Keywords

1 Introduction

The interest for Multi-Agents Systems (MAS) grows rapidly and especially in order to simulate and observe large and complex systems. Centralized machines, like desktop computer, do not however offer enough capacity to simulate the model expected: their lack of memory or their processor is not powerful enough. Parallel machines like clusters or networks of workstations can overcome these limits. Nevertheless, using a cluster or a network of workstations implies management of some constraints, such as distribution, load balancing, migration, coherency or inter-processors communications, that we do not have on a single workstation. Efficiently using these platforms, to get good performance, also requires the relay of adapted software stacks. This clearly means that the MPI interface [9] must be used as a base for parallelism and communication.

Using MPI with its mono-threaded process execution model to run MAS is however a challenge. The contribution of this paper is a MPI based communication schema for Parallel and Distributed MAS (PDMAS) that fits High Performance Computing (HPC) on cluster requirements. Our communication schema thus integrates agent migration between processes and it guarantees message delivery in case of agent migration.

This article is organized as follows.
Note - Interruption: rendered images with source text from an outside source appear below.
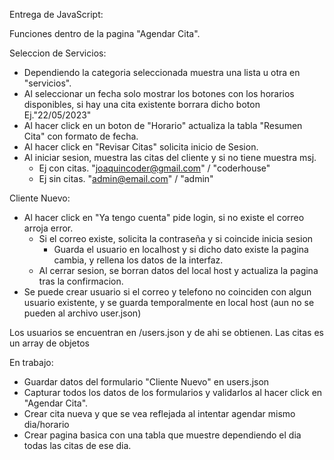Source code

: Entrega de JavaScript:

Funciones dentro de la pagina "Agendar Cita".

Seleccion de Servicios:

- Dependiendo la categoria seleccionada muestra una lista u otra en "servicios".
- Al seleccionar un fecha solo mostrar los botones con los horarios disponibles, si hay una cita existente borrara dicho boton Ej."22/05/2023"
- Al hacer click en un boton de "Horario" actualiza la tabla "Resumen Cita" con formato de fecha.
- Al hacer click en "Revisar Citas" solicita inicio de Sesion.
- Al iniciar sesion, muestra las citas del cliente y si no tiene muestra msj.
  - Ej con citas. "joaquincoder@gmail.com" / "coderhouse"
  - Ej sin citas. "admin@email.com" / "admin"

Cliente Nuevo:

- Al hacer click en "Ya tengo cuenta" pide login, si no existe el correo arroja error.
  - Si el correo existe, solicita la contraseña y si coincide inicia sesion
    - Guarda el usuario en localhost y si dicho dato existe la pagina cambia, y rellena los datos de la interfaz.
  - Al cerrar sesion, se borran datos del local host y actualiza la pagina tras la confirmacion.
- Se puede crear usuario si el correo y telefono no coinciden con algun usuario existente, y se guarda temporalmente en local host (aun no se pueden al archivo user.json)

Los usuarios se encuentran en /users.json y de ahi se obtienen.
Las citas es un array de objetos

En trabajo:

- Guardar datos del formulario "Cliente Nuevo" en users.json
- Capturar todos los datos de los formularios y validarlos al hacer click en "Agendar Cita".
- Crear cita nueva y que se vea reflejada al intentar agendar mismo dia/horario
- Crear pagina basica con una tabla que muestre dependiendo el dia todas las citas de ese dia.
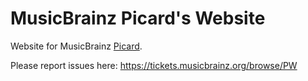 # MusicBrainz Picard's Website

Website for MusicBrainz [Picard](https://picard.musicbrainz.org/).

Please report issues here: https://tickets.musicbrainz.org/browse/PW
In Sect. 2, we detail the related work on Multi-Agent Systems and parallel execution context. Then, in Sect. 3, we identify some lacks or limits in existing Parallel and Distributed Multi-Agent platforms. In Sect. 4, we give an overview of our proposition and we detail it in Sect. 5 for the communication schema and Sect. 6 for the proxy system used to follow mobile agents. We present the performance results obtained with our proposition, based on the same model used to make the survey on PDMAS [11], in Sect. 7. We finish the paper with conclusions and future work.

2 Related Work

Multi-Agent Systems are platforms which provide support to run simulations based on several autonomous agents [7]. Among the most known platforms we can cite: NetLogo [13], MadKit [8], Mason [10] and Gama [12]. For large models, these platforms are sometimes no longer sufficient to run simulations in terms of memory and computation power. This is, for example, the case in simulating individual behaviour of urban mobility [3] in a large city. In some cases increasing the size or the precision of models is however necessary to find emergent behaviours that we would never expect or never have seen otherwise. For this reason several Parallel and Distributed Multi-Agent Platforms exist such as RepastHPC [5], D-Mason [6], Pandora [1] and Flame [4] or JADE [2]. These platforms provide a native support for parallel execution of models. That is to say, support for collaboration between executions on several physical nodes, distribution of agents, communications between agents and so on. All existing PDMAS platforms propose mechanisms to communicate between agents during the simulation. But, this is done only with agents which are executed on the same process or in the buffer zone, the zone shared between two adjacent processes. For example, RepastHPC proposes mechanisms to request a copy of a remote agent from other processes, but if the copy agent is modified, modifications are never reported in the remote agent. In other words there are no synchronization mechanisms to apply modifications nor communication mechanisms to communicate directly with remote agents. Only the Flame [4] platform allows to communicate with remote agents executed on other processes. To perform the inter-process communications, Flame platform uses its own communication library based on MPI which is called Message Board Library called libmboard. Each process which participates in the simulation has an instance of libmboard in order to make synchronizations and to perform communications. One of the advantages of the libmboard is that sending and receiving messages is a non-blocking process. It then allows much of the communication time to be overlapped with computations. The Flame platform however offers low performances on clusters compared to others platforms (RepastHPC, D-MASON...) as shown in [11]. In addition Flame uses a proprietary programming paradigm (X-Machine) that could not be easily adopted by modellers used to standard languages as C or Java.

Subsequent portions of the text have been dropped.